Top of THE INPUT

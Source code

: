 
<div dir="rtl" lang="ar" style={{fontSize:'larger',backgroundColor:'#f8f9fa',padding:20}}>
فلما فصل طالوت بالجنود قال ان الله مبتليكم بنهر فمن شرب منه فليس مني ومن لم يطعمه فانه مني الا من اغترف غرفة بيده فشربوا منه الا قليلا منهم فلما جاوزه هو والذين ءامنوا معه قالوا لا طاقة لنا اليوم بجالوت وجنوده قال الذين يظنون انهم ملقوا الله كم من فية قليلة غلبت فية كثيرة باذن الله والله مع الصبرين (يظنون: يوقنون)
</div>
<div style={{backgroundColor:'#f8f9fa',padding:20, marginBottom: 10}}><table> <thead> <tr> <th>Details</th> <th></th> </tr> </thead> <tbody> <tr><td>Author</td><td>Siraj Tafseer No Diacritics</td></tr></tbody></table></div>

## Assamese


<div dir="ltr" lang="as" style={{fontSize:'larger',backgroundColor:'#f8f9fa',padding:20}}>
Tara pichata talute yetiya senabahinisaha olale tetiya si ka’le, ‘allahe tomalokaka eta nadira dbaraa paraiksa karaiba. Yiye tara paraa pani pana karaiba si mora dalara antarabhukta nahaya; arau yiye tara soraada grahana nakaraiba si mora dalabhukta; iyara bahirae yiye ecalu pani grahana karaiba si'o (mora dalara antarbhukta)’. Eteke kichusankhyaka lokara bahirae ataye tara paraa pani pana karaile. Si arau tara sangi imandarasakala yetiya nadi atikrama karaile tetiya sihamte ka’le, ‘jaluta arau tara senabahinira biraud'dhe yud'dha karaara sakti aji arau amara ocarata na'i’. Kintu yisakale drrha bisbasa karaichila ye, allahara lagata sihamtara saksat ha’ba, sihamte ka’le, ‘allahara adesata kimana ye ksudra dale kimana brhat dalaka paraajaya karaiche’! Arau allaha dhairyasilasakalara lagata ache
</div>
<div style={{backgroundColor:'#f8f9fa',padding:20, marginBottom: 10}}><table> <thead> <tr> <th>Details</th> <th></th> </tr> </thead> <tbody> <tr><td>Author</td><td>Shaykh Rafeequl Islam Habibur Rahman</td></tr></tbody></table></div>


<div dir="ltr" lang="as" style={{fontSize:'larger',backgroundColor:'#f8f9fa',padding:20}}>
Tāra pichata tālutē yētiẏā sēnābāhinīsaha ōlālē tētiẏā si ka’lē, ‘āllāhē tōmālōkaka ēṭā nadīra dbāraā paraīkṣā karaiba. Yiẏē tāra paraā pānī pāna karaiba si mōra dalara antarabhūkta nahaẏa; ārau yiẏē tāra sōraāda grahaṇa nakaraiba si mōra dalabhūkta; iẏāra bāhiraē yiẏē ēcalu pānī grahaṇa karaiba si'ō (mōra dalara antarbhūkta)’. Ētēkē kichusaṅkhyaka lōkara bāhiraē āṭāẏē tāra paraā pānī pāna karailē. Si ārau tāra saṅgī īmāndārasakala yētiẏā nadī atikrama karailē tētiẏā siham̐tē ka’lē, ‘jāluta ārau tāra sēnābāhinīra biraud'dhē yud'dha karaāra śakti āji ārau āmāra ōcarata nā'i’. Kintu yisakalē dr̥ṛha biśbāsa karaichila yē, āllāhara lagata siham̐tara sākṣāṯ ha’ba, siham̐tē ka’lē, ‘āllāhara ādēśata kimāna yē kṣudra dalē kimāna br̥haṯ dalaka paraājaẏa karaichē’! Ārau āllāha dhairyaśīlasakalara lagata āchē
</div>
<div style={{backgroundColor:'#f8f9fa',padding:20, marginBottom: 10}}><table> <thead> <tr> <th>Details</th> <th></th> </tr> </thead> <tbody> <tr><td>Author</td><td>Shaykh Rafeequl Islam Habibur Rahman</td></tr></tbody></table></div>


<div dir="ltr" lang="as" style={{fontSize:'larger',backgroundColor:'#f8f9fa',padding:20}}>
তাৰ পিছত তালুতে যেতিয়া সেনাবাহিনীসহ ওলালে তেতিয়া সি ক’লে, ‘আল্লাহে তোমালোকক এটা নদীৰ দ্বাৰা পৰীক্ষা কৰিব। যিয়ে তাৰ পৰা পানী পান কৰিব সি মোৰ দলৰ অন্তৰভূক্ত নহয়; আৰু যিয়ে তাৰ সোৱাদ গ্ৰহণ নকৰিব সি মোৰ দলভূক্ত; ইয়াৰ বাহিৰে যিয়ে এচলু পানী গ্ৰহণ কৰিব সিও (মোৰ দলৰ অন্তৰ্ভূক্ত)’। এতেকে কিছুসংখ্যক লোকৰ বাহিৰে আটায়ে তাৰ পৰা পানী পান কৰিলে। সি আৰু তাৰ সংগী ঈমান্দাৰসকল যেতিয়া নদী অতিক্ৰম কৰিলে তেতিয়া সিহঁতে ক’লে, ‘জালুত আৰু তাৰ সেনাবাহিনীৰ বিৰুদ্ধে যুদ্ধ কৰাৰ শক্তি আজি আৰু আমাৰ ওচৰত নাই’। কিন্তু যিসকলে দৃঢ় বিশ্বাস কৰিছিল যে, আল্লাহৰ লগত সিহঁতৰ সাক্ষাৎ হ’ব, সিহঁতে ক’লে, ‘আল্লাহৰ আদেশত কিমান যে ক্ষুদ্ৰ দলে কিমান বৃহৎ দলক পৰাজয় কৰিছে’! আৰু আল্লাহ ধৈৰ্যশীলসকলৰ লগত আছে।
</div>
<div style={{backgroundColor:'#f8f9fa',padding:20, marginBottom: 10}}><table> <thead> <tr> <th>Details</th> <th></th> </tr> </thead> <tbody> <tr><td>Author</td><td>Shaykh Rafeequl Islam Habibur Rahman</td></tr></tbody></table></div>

Bottom of THE INPUT

▸ WHAT THE EXERCISE ASKS:
Your task is to transcribe the listing above in full, exactly as given.

▸ WRITTEN RESPONSE:
Source code

: 
<div dir="rtl" lang="ar" style={{fontSize:'larger',backgroundColor:'#f8f9fa',padding:20}}>
فلما فصل طالوت بالجنود قال ان الله مبتليكم بنهر فمن شرب منه فليس مني ومن لم يطعمه فانه مني الا من اغترف غرفة بيده فشربوا منه الا قليلا منهم فلما جاوزه هو والذين ءامنوا معه قالوا لا طاقة لنا اليوم بجالوت وجنوده قال الذين يظنون انهم ملقوا الله كم من فية قليلة غلبت فية كثيرة باذن الله والله مع الصبرين (يظنون: يوقنون)
</div>
<div style={{backgroundColor:'#f8f9fa',padding:20, marginBottom: 10}}><table> <thead> <tr> <th>Details</th> <th></th> </tr> </thead> <tbody> <tr><td>Author</td><td>Siraj Tafseer No Diacritics</td></tr></tbody></table></div>

## Assamese


<div dir="ltr" lang="as" style={{fontSize:'larger',backgroundColor:'#f8f9fa',padding:20}}>
Tara pichata talute yetiya senabahinisaha olale tetiya si ka’le, ‘allahe tomalokaka eta nadira dbaraa paraiksa karaiba. Yiye tara paraa pani pana karaiba si mora dalara antarabhukta nahaya; arau yiye tara soraada grahana nakaraiba si mora dalabhukta; iyara bahirae yiye ecalu pani grahana karaiba si'o (mora dalara antarbhukta)’. Eteke kichusankhyaka lokara bahirae ataye tara paraa pani pana karaile. Si arau tara sangi imandarasakala yetiya nadi atikrama karaile tetiya sihamte ka’le, ‘jaluta arau tara senabahinira biraud'dhe yud'dha karaara sakti aji arau amara ocarata na'i’. Kintu yisakale drrha bisbasa karaichila ye, allahara lagata sihamtara saksat ha’ba, sihamte ka’le, ‘allahara adesata kimana ye ksudra dale kimana brhat dalaka paraajaya karaiche’! Arau allaha dhairyasilasakalara lagata ache
</div>
<div style={{backgroundColor:'#f8f9fa',padding:20, marginBottom: 10}}><table> <thead> <tr> <th>Details</th> <th></th> </tr> </thead> <tbody> <tr><td>Author</td><td>Shaykh Rafeequl Islam Habibur Rahman</td></tr></tbody></table></div>


<div dir="ltr" lang="as" style={{fontSize:'larger',backgroundColor:'#f8f9fa',padding:20}}>
Tāra pichata tālutē yētiẏā sēnābāhinīsaha ōlālē tētiẏā si ka’lē, ‘āllāhē tōmālōkaka ēṭā nadīra dbāraā paraīkṣā karaiba. Yiẏē tāra paraā pānī pāna karaiba si mōra dalara antarabhūkta nahaẏa; ārau yiẏē tāra sōraāda grahaṇa nakaraiba si mōra dalabhūkta; iẏāra bāhiraē yiẏē ēcalu pānī grahaṇa karaiba si'ō (mōra dalara antarbhūkta)’. Ētēkē kichusaṅkhyaka lōkara bāhiraē āṭāẏē tāra paraā pānī pāna karailē. Si ārau tāra saṅgī īmāndārasakala yētiẏā nadī atikrama karailē tētiẏā siham̐tē ka’lē, ‘jāluta ārau tāra sēnābāhinīra biraud'dhē yud'dha karaāra śakti āji ārau āmāra ōcarata nā'i’. Kintu yisakalē dr̥ṛha biśbāsa karaichila yē, āllāhara lagata siham̐tara sākṣāṯ ha’ba, siham̐tē ka’lē, ‘āllāhara ādēśata kimāna yē kṣudra dalē kimāna br̥haṯ dalaka paraājaẏa karaichē’! Ārau āllāha dhairyaśīlasakalara lagata āchē
</div>
<div style={{backgroundColor:'#f8f9fa',padding:20, marginBottom: 10}}><table> <thead> <tr> <th>Details</th> <th></th> </tr> </thead> <tbody> <tr><td>Author</td><td>Shaykh Rafeequl Islam Habibur Rahman</td></tr></tbody></table></div>


<div dir="ltr" lang="as" style={{fontSize:'larger',backgroundColor:'#f8f9fa',padding:20}}>
তাৰ পিছত তালুতে যেতিয়া সেনাবাহিনীসহ ওলালে তেতিয়া সি ক’লে, ‘আল্লাহে তোমালোকক এটা নদীৰ দ্বাৰা পৰীক্ষা কৰিব। যিয়ে তাৰ পৰা পানী পান কৰিব সি মোৰ দলৰ অন্তৰভূক্ত নহয়; আৰু যিয়ে তাৰ সোৱাদ গ্ৰহণ নকৰিব সি মোৰ দলভূক্ত; ইয়াৰ বাহিৰে যিয়ে এচলু পানী গ্ৰহণ কৰিব সিও (মোৰ দলৰ অন্তৰ্ভূক্ত)’। এতেকে কিছুসংখ্যক লোকৰ বাহিৰে আটায়ে তাৰ পৰা পানী পান কৰিলে। সি আৰু তাৰ সংগী ঈমান্দাৰসকল যেতিয়া নদী অতিক্ৰম কৰিলে তেতিয়া সিহঁতে ক’লে, ‘জালুত আৰু তাৰ সেনাবাহিনীৰ বিৰুদ্ধে যুদ্ধ কৰাৰ শক্তি আজি আৰু আমাৰ ওচৰত নাই’। কিন্তু যিসকলে দৃঢ় বিশ্বাস কৰিছিল যে, আল্লাহৰ লগত সিহঁতৰ সাক্ষাৎ হ’ব, সিহঁতে ক’লে, ‘আল্লাহৰ আদেশত কিমান যে ক্ষুদ্ৰ দলে কিমান বৃহৎ দলক পৰাজয় কৰিছে’! আৰু আল্লাহ ধৈৰ্যশীলসকলৰ লগত আছে।
</div>
<div style={{backgroundColor:'#f8f9fa',padding:20, marginBottom: 10}}><table> <thead> <tr> <th>Details</th> <th></th> </tr> </thead> <tbody> <tr><td>Author</td><td>Shaykh Rafeequl Islam Habibur Rahman</td></tr></tbody></table></div>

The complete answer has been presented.